5.1.3 Born-Haber Calculations

Overview

Born-Haber calculations are used to determine the lattice enthalpy of ionic compounds, which cannot be measured directly. By applying Hess's Law in a Born-Haber cycle, we can calculate lattice enthalpy using known enthalpy values for other steps in the formation process of an ionic compound.
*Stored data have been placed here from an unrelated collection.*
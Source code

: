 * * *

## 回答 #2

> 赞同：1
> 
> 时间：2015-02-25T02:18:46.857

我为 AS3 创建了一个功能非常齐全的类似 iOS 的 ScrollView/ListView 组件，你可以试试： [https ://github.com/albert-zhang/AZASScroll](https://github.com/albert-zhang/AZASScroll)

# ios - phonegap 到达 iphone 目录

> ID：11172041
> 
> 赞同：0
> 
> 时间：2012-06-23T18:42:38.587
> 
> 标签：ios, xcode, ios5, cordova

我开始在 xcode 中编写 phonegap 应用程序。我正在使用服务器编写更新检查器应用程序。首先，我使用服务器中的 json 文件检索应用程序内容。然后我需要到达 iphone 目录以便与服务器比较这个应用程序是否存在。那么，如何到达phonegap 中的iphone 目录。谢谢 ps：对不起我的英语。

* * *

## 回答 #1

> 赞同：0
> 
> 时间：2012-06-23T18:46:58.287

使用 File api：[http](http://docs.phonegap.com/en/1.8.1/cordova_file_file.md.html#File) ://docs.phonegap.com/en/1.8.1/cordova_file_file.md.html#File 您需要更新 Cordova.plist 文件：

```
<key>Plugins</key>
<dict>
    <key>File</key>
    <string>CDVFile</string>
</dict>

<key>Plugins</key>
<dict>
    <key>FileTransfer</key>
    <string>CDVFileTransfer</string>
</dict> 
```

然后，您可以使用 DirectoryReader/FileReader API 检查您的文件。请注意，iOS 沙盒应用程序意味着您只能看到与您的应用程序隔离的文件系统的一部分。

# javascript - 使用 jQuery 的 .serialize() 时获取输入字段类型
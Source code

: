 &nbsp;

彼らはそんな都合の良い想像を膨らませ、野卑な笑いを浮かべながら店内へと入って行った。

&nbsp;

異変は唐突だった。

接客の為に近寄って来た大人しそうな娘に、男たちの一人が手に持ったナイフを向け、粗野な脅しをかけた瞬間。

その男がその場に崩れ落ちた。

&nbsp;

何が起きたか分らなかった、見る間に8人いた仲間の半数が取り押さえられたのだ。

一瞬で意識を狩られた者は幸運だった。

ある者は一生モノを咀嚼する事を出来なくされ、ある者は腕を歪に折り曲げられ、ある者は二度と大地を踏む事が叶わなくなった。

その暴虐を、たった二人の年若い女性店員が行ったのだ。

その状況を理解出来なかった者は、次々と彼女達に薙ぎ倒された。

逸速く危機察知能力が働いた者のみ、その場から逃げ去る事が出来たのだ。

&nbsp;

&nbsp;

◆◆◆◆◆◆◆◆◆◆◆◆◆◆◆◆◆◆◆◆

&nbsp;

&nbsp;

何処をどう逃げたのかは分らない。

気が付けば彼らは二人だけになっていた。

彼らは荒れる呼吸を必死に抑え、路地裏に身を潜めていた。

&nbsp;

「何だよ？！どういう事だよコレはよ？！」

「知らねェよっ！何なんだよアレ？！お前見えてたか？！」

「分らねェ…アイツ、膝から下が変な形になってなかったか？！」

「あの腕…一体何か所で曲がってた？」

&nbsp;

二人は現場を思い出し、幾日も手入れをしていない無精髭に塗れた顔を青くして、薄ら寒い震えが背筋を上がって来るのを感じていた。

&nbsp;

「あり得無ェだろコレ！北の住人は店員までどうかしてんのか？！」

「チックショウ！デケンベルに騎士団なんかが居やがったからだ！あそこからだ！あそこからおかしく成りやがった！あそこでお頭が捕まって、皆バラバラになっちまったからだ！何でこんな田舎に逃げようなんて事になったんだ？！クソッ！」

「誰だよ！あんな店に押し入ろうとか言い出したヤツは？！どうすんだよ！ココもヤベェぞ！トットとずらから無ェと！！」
Required Data for Born-Haber Cycles

A typical Born-Haber cycle calculation involves the following thermodynamic data:

• Enthalpy of Formation ($ΔfH⁰$): Energy change when 1 mole of an ionic compound forms from its elements in their standard states.
• Ionisation Energy ($ΔiH⁰$): Energy required to remove electrons from gaseous atoms to form positive ions.
• Enthalpy of Atomisation ($ΔatH⁰$): Energy required to convert elements from their standard states to gaseous atoms.
• Bond Enthalpy ($ΔbondH⁰$): Energy required to break bonds in diatomic molecules, producing gaseous atoms.
• Electron Affinity ($ΔeaH⁰$): Energy released when electrons are added to gaseous atoms to form negative ions.

Steps for Calculating Lattice Enthalpy in a Born-Haber Cycle

To determine lattice enthalpy ($\Delta H_{latt}$) for a compound, like $NaCl$, the following steps are followed:

Step 1: Write the Enthalpy of Formation for the Compound

This step represents the enthalpy change when 1 mole of $NaCl(s)$ forms from sodium and chlorine in their standard states.

$$\text{Na(s) + } \frac{1}{2}\text{Cl}_2(g) \rightarrow \text{NaCl(s)}$$

Step 2: Atomisation of Elements

Atomisation of Sodium: Convert solid sodium ($Na$) to gaseous atoms.

$$\text{Na(s) → Na(g)}$$

Atomisation of Chlorine: Convert diatomic chlorine gas ($\text{Cl}_2$) to individual chlorine atoms.

$$\frac{1}{2} \text{Cl}_2(g) → \text{Cl(g)}$$

Step 3: Ionisation Energy of Sodium

Calculate the energy needed to remove an electron from $Na(g)$ to form $Na⁺(g)$

$$\text{Na(g) → Na}^+ \text{(g) + e}^-$$

Step 4: Electron Affinity of Chlorine

Calculate the energy change when an electron is added to $Cl(g)$ to form $Cl⁻(g)$

$$\text{Cl(g) + e}^- \rightarrow \text{Cl}^-(g)$$

Step 5: Lattice Enthalpy Calculation

The lattice enthalpy ($ΔH₆$) can then be calculated by applying Hess's Law using the formula:

$$\Delta H_{latt} = \Delta H_{formation} - (\Delta H_{atomisation} + \Delta H_{ionisation} + \Delta H_{electron affinity})$$

Example Calculation for $NaCl$

Important Notes on Born-Haber Calculations

• The sign convention is important: exothermic values are negative, and endothermic values are positive.
• These calculations rely on accurate data and apply Hess's Law to ensure all enthalpy changes balance around the cycle.